Monday, Nov. 21, 1955

Cold Finalities

Among the occupational temptations that befall diplomats is the desire to keep up appearances after it becomes impossible to keep up negotiations. Despite this itch to preserve a fictitious continuity, at certain moments in history pretense halts, and a cold finality can be plainly seen. Last week such a moment came.

In Geneva, where the spirit of Geneva was born, the spirit of Geneva was laid to rest. The man who laid it to rest was Vyacheslav Molotov. He not only destroyed the hope of a negotiated reunification of Germany, but did it with the air of a man who didn't care who knows it. In effect, Soviet Russia told the world that it had already absorbed the benefits of Geneva's relaxation of tensions, and felt no further need to feign amiability. Or, as former French Premier Georges Bidault, veteran of many arguments with Molotov, put it in an article for I.N.S.: "Molotov is saying to the Western nations : 'You are not ready to blow out the flame of hope and peace you have lighted among your own peoples. Consequently we are not worried.' "

Obliging History. The second cold finality of the week was the partition of Germany. Molotov made it plain that the Communists would not risk free elections throughout Germany, knowing they would lose. Even if West Germany were to leave NATO, the Russians would not be satisfied: the only kind of unification they could tolerate would be a united Communist Germany. This was said with the usual Communist implication that history is on their side, and they have only to wait. Perhaps the Kremlin's leaders believe that history will so oblige them; but other explanations are possible. Their decision to keep Germany divided is also an admission that they cannot control even their own section of Germany except by suppressing freedom in it, and to risk a free test there would be to risk a progressive retreat in all their satellites.

Yet some Western commentators, among them Walter Lippmann, acted as if Russia was bound, in time, to have its way in West as well as East Germany. The assumption was that once old Konrad Adenauer leaves office, other West Germans would be so keen for reunification that they would barter away their present freedom and prosperity just to be part of a poorer and Communist-dominated Greater Germany. But West Germany's preference for its own way of life is much deeper than one old man's will.

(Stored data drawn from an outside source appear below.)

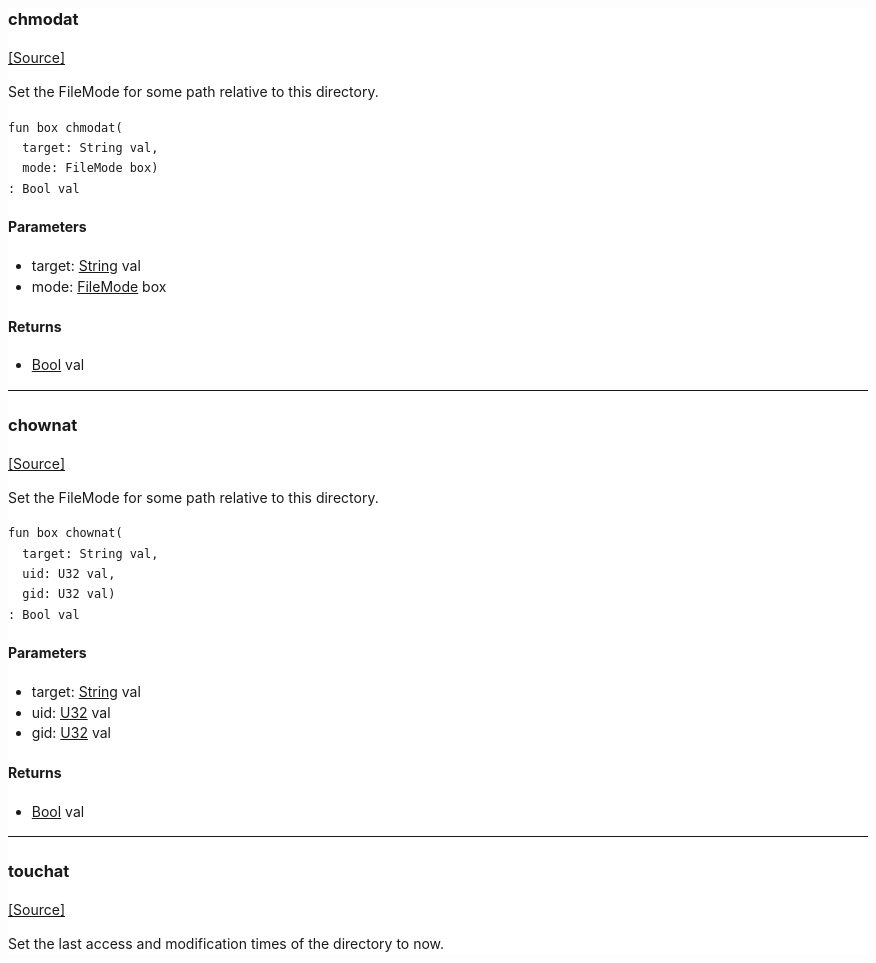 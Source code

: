 
### chmodat
<span class="source-link">[[Source]](src/files/directory.md#L313)</span>


Set the FileMode for some path relative to this directory.


```pony
fun box chmodat(
  target: String val,
  mode: FileMode box)
: Bool val
```
#### Parameters

*   target: [String](builtin-String.md) val
*   mode: [FileMode](files-FileMode.md) box

#### Returns

* [Bool](builtin-Bool.md) val

---

### chownat
<span class="source-link">[[Source]](src/files/directory.md#L337)</span>


Set the FileMode for some path relative to this directory.


```pony
fun box chownat(
  target: String val,
  uid: U32 val,
  gid: U32 val)
: Bool val
```
#### Parameters

*   target: [String](builtin-String.md) val
*   uid: [U32](builtin-U32.md) val
*   gid: [U32](builtin-U32.md) val

#### Returns

* [Bool](builtin-Bool.md) val

---

### touchat
<span class="source-link">[[Source]](src/files/directory.md#L361)</span>


Set the last access and modification times of the directory to now.

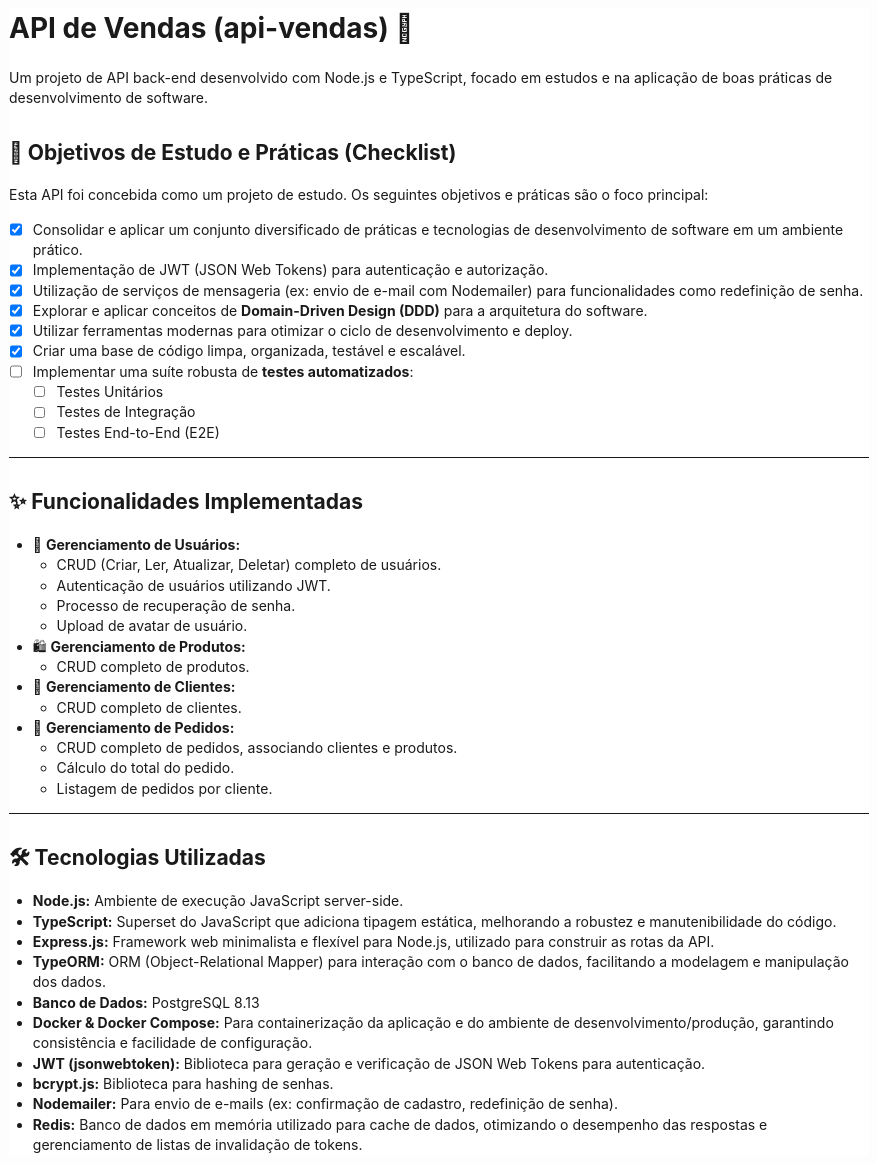 # API de Vendas (api-vendas) 🚀

Um projeto de API back-end desenvolvido com Node.js e TypeScript, focado em estudos e na aplicação de boas práticas de desenvolvimento de software.

## 🎯 Objetivos de Estudo e Práticas (Checklist)

Esta API foi concebida como um projeto de estudo. Os seguintes objetivos e práticas são o foco principal:

- [x] Consolidar e aplicar um conjunto diversificado de práticas e tecnologias de desenvolvimento de software em um ambiente prático.
- [x] Implementação de JWT (JSON Web Tokens) para autenticação e autorização.
- [x] Utilização de serviços de mensageria (ex: envio de e-mail com Nodemailer) para funcionalidades como redefinição de senha.
- [x] Explorar e aplicar conceitos de **Domain-Driven Design (DDD)** para a arquitetura do software.
- [x] Utilizar ferramentas modernas para otimizar o ciclo de desenvolvimento e deploy.
- [x] Criar uma base de código limpa, organizada, testável e escalável.
- [ ] Implementar uma suíte robusta de **testes automatizados**:
    - [ ] Testes Unitários
    - [ ] Testes de Integração
    - [ ] Testes End-to-End (E2E)

---

## ✨ Funcionalidades Implementadas

* 👤 **Gerenciamento de Usuários:**
    * CRUD (Criar, Ler, Atualizar, Deletar) completo de usuários.
    * Autenticação de usuários utilizando JWT.
    * Processo de recuperação de senha.
    * Upload de avatar de usuário.
* 🛍️ **Gerenciamento de Produtos:**
    * CRUD completo de produtos.
* 👥 **Gerenciamento de Clientes:**
    * CRUD completo de clientes.
* 🛒 **Gerenciamento de Pedidos:**
    * CRUD completo de pedidos, associando clientes e produtos.
    * Cálculo do total do pedido.
    * Listagem de pedidos por cliente.

---

## 🛠️ Tecnologias Utilizadas

* **Node.js:** Ambiente de execução JavaScript server-side.
* **TypeScript:** Superset do JavaScript que adiciona tipagem estática, melhorando a robustez e manutenibilidade do código.
* **Express.js:** Framework web minimalista e flexível para Node.js, utilizado para construir as rotas da API.
* **TypeORM:** ORM (Object-Relational Mapper) para interação com o banco de dados, facilitando a modelagem e manipulação dos dados.
* **Banco de Dados:**  PostgreSQL 8.13
* **Docker & Docker Compose:** Para containerização da aplicação e do ambiente de desenvolvimento/produção, garantindo consistência e facilidade de configuração.
* **JWT (jsonwebtoken):** Biblioteca para geração e verificação de JSON Web Tokens para autenticação.
* **bcrypt.js:** Biblioteca para hashing de senhas.
* **Nodemailer:** Para envio de e-mails (ex: confirmação de cadastro, redefinição de senha).
* **Redis:** Banco de dados em memória utilizado para cache de dados, otimizando o desempenho das respostas e gerenciamento de listas de invalidação de tokens.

Voting with the Feet. In any competition between the two Germanys, West Germany has most of the advantages. It has 50 million people to the East's 17 million. It has absorbed 11 million people from 'the East in the past ten years, and, with its industrial miracle, has nonetheless achieved full employment. East Germany, though once a great agricultural belt, now has desperate potato queues.

In the only kind of voting that remains to the East Germans--what one British diplomat calls voting with their feet--they have chosen to flee the country at a rate which for the past three months has averaged a startling 1,000 refugees a day. And of those who are now leaving East Germany, more than half are any nation's most valuable treasure, young men and women under 25.